Infatti, nel caso in cui venisse ritenuta come valida ai fini della determinazione del giorno iniziale del termine decadenziale di 180 giorni l’impugnazione “non consapevole” (effettuata, come detto, da un’Organizzazione Sindacale), si violerebbero l’art. 24 della Costituzione, l’art. 47 della Carta dei diritti fondamentali dell’UE e gli artt. 6 e 13 della CEDU; norme che garantiscono l’effettivo esercizio del diritto di difesa.

La violazione del diritto di difesa

Diversamente, verrebbe, quindi, violato irreparabilmente il diritto ad una compiuta difesa in un ambito a protezione particolare come quello del lavoro subordinato.

La stessa Corte di Cassazione, sempre nella pronuncia in analisi, ha correttamente evidenziato come “…la volontà e la consapevolezza della esistenza dell’atto incidono sull’esercizio del diritto di difesa in quanto solo una visione completa e informata da parte dell’interessato delle varie scansioni temporali, cui successivamente è obbligato, non determina una compromissione della sua tutela giudiziaria…”.

Il parere dell’Avvocato

L’Avv.
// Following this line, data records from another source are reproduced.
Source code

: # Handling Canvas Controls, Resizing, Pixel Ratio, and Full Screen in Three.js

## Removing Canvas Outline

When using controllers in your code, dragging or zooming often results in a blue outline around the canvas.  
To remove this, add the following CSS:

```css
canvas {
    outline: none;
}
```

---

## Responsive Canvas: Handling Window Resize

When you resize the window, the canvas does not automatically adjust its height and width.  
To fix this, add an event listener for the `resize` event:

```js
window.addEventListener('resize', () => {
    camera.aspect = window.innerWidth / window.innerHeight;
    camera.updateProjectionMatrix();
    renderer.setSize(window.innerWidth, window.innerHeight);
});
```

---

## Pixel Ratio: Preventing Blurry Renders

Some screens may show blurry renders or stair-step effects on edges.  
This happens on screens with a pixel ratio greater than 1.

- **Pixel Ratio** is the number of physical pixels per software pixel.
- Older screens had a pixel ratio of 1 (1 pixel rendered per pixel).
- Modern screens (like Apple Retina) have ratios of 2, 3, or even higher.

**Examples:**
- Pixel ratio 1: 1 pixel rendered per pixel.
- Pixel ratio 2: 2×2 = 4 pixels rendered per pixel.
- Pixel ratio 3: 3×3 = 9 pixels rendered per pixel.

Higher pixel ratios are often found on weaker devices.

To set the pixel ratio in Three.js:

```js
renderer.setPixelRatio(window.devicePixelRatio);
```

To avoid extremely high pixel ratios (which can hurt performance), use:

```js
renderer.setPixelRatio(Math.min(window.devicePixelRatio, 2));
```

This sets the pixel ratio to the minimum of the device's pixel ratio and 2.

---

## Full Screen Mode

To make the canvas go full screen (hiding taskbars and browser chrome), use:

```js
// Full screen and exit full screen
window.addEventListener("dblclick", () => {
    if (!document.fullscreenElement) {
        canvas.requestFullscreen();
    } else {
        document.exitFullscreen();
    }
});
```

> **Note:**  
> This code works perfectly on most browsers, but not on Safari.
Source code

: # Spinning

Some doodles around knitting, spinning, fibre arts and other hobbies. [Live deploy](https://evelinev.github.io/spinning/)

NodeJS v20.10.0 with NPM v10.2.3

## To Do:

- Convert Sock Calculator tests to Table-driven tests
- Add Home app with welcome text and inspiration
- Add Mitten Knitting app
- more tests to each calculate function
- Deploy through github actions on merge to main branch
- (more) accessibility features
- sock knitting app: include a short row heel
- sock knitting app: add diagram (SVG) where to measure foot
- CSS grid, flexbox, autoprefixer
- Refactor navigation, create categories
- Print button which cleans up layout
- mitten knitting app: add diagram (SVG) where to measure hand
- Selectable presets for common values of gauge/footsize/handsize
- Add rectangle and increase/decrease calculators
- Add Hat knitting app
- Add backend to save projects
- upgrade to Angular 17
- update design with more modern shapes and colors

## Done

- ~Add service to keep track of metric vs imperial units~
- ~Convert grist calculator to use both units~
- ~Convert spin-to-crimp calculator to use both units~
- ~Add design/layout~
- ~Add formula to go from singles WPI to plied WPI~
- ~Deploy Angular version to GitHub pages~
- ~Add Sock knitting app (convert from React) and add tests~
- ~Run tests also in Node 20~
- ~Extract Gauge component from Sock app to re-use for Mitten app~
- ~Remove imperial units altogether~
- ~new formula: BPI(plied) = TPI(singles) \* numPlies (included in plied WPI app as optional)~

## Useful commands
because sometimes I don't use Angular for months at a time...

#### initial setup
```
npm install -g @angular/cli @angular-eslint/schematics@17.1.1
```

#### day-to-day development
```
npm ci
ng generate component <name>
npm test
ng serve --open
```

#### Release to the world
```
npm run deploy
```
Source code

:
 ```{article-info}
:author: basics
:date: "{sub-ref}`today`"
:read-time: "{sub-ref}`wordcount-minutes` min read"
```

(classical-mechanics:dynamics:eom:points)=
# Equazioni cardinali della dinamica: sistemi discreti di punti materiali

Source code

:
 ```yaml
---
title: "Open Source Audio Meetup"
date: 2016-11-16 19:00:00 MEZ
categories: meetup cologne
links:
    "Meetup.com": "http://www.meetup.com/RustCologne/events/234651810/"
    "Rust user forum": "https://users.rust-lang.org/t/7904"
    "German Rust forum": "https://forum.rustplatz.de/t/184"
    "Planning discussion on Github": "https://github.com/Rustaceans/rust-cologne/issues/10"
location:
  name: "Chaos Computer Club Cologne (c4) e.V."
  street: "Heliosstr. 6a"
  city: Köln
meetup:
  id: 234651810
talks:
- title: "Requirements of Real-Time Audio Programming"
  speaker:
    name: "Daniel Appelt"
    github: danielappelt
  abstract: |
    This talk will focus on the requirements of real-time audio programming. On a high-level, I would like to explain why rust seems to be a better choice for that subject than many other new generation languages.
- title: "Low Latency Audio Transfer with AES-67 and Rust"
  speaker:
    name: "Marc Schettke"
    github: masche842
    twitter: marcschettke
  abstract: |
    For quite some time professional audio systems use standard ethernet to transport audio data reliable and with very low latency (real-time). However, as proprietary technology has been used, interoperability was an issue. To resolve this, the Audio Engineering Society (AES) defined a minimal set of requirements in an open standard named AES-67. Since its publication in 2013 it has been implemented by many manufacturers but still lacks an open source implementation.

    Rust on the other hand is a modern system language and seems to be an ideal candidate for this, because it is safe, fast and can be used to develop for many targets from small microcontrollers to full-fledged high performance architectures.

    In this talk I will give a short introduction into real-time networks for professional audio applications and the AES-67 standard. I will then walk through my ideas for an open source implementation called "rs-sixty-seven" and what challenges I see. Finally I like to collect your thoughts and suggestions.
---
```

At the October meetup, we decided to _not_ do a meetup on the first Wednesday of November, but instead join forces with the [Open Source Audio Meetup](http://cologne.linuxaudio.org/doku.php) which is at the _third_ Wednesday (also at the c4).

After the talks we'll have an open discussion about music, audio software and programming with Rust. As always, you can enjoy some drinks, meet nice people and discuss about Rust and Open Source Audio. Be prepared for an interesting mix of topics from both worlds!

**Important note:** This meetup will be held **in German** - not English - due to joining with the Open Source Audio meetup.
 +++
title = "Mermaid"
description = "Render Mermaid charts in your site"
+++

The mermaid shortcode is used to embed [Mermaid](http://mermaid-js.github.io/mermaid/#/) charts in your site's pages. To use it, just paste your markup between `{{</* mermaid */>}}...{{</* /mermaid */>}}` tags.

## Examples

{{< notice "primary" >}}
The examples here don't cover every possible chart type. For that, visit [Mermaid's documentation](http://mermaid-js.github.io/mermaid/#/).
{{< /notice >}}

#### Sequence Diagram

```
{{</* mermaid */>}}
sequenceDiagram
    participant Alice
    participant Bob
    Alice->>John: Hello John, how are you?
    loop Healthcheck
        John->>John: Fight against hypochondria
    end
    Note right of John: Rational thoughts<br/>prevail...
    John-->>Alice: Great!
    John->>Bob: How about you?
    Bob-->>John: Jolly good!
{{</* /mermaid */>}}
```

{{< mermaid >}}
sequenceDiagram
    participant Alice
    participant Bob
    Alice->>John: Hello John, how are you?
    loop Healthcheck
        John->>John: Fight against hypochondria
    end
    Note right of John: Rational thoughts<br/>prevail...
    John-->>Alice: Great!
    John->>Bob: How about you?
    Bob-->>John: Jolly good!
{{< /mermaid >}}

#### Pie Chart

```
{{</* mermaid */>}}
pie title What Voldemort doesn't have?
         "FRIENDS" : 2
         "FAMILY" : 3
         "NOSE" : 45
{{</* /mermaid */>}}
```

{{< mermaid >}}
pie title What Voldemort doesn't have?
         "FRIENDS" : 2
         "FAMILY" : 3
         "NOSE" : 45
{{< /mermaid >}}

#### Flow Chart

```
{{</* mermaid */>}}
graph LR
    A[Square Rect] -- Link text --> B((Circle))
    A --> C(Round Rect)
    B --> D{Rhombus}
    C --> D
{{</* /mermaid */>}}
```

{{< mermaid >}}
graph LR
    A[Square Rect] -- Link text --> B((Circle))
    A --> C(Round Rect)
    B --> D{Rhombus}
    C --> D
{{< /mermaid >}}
Michele Sacchi precisa che “questo non significa il termine decadenziale debba essere calcolato sempre dalla impugnazione avvenuta a firma di un avvocato. Invero, nel caso in cui l’attività sindacale si sia concretizzata in atti che abbiano inequivocabilmente coinvolto direttamente il lavoratore nella fase impugnativa e che, di fatto, “denuncino” una sua consapevolezza in merito alle azioni anche indirettamente svolte, il termine decadenziale partirà da questa prima impugnazione”.

Il consiglio per il lavoratore

E’ bene, dunque, che il lavoratore agisca tempestivamente e con la dovuta consapevolezza, rivolgendosi a professionisti competenti che possano attivare la procedura di impugnazione del licenziamento nel rispetto dei termini decadenziali.

Il consiglio per il datore di lavoro

Dal lato datoriale, il datore di lavoro che vorrà fare valere la decadenza dal diritto di impugnazione (o di proposizione di una procedura conciliativa od arbitrato) in capo al lavoratore, dovrà dimostrare che, in sede di “prima impugnazione”, il lavoratore fosse ben consapevole di avere “dato il via” ad una procedura complessa e concatenata, fatta di termini successivi.

Ciò potrà essere ben provato non solo dalla sottoscrizione del lavoratore dell’impugnazione come inviata e formata dall’Organizzazione Sindacale, ma anche dall’effettuazione di attività stragiudiziale (e-mail od altri scritti tesi ad una ricerca della composizione della vertenza) e statutaria (es.: svolgimento dell’incontro ex art. 7 della l.n. 300/1970 con successiva impugnazione della sanzione espulsiva) che abbia coinvolto attivamente e fattivamente il lavoratore assieme al delegato sindacale.

In conclusione..

Quindi, è certo vero che viene correttamente riconosciuto al Sindacato un ruolo di difesa “generale” dei diritti dei lavoratori in caso di licenziamento (l’impugnazione da parte di una O.S. è comunque valida in quanto tale, anche se non perfettamente conosciuta dal lavoratore ed è pertanto utile ad evitare la decorrenza del primo termine di 60 giorni).

Tuttavia, qualora il lavoratore abbia presentato successiva e tempestiva impugnazione con l’assistenza di un avvocato, tale ruolo – a meno che sia stato svolto compiutamente e quindi dimostri un coinvolgimento fattivo ed informato del prestatore impugnante – non può e non deve incidere negativamente sul pieno esercizio del diritto di difesa del lavoratore.